Work required —
Please write out the whole listing that follows exactly; the pictures stay out.

☆ ☆ ☆

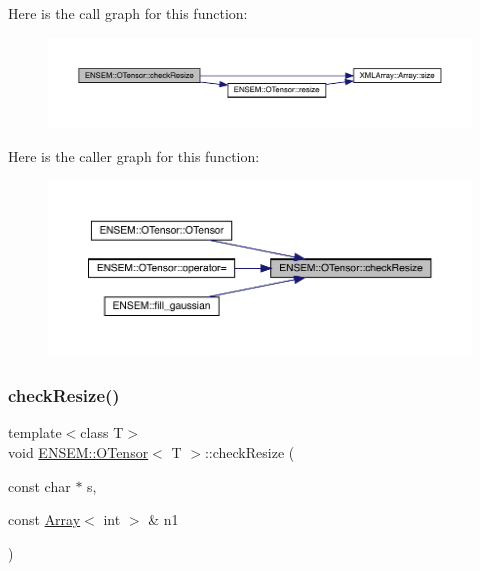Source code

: Here is the call graph for this function\+:
\nopagebreak
\begin{figure}[H]
\begin{center}
\leavevmode
\includegraphics[width=350pt]{da/d8a/classENSEM_1_1OTensor_aa273eae7f1de4b37e91302da5edf279b_cgraph}
\end{center}
\end{figure}
Here is the caller graph for this function\+:\nopagebreak
\begin{figure}[H]
\begin{center}
\leavevmode
\includegraphics[width=350pt]{da/d8a/classENSEM_1_1OTensor_aa273eae7f1de4b37e91302da5edf279b_icgraph}
\end{center}
\end{figure}
\mbox{\label{classENSEM_1_1OTensor_aa273eae7f1de4b37e91302da5edf279b}} 
\subsubsection{\texorpdfstring{checkResize()}{checkResize()}\hspace{0.1cm}{\footnotesize\ttfamily [2/4]}}
{\footnotesize\ttfamily template$<$class T$>$ \\
void \mbox{\hyperlink{classENSEM_1_1OTensor}{E\+N\+S\+E\+M\+::\+O\+Tensor}}$<$ T $>$\+::check\+Resize (\begin{DoxyParamCaption}\item[{const char $\ast$}]{s,  }\item[{const \mbox{\hyperlink{classXMLArray_1_1Array}{Array}}$<$ int $>$ \&}]{n1 }\end{DoxyParamCaption})\hspace{0.3cm}{\ttfamily [inline]}}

☆ ☆ ☆

Exercise answer —
Source code

: Here is the call graph for this function\+:
\nopagebreak
\begin{figure}[H]
\begin{center}
\leavevmode
\includegraphics[width=350pt]{da/d8a/classENSEM_1_1OTensor_aa273eae7f1de4b37e91302da5edf279b_cgraph}
\end{center}
\end{figure}
Here is the caller graph for this function\+:\nopagebreak
\begin{figure}[H]
\begin{center}
\leavevmode
\includegraphics[width=350pt]{da/d8a/classENSEM_1_1OTensor_aa273eae7f1de4b37e91302da5edf279b_icgraph}
\end{center}
\end{figure}
\mbox{\label{classENSEM_1_1OTensor_aa273eae7f1de4b37e91302da5edf279b}} 
\subsubsection{\texorpdfstring{checkResize()}{checkResize()}\hspace{0.1cm}{\footnotesize\ttfamily [2/4]}}
{\footnotesize\ttfamily template$<$class T$>$ \\
void \mbox{\hyperlink{classENSEM_1_1OTensor}{E\+N\+S\+E\+M\+::\+O\+Tensor}}$<$ T $>$\+::check\+Resize (\begin{DoxyParamCaption}\item[{const char $\ast$}]{s,  }\item[{const \mbox{\hyperlink{classXMLArray_1_1Array}{Array}}$<$ int $>$ \&}]{n1 }\end{DoxyParamCaption})\hspace{0.3cm}{\ttfamily [inline]}}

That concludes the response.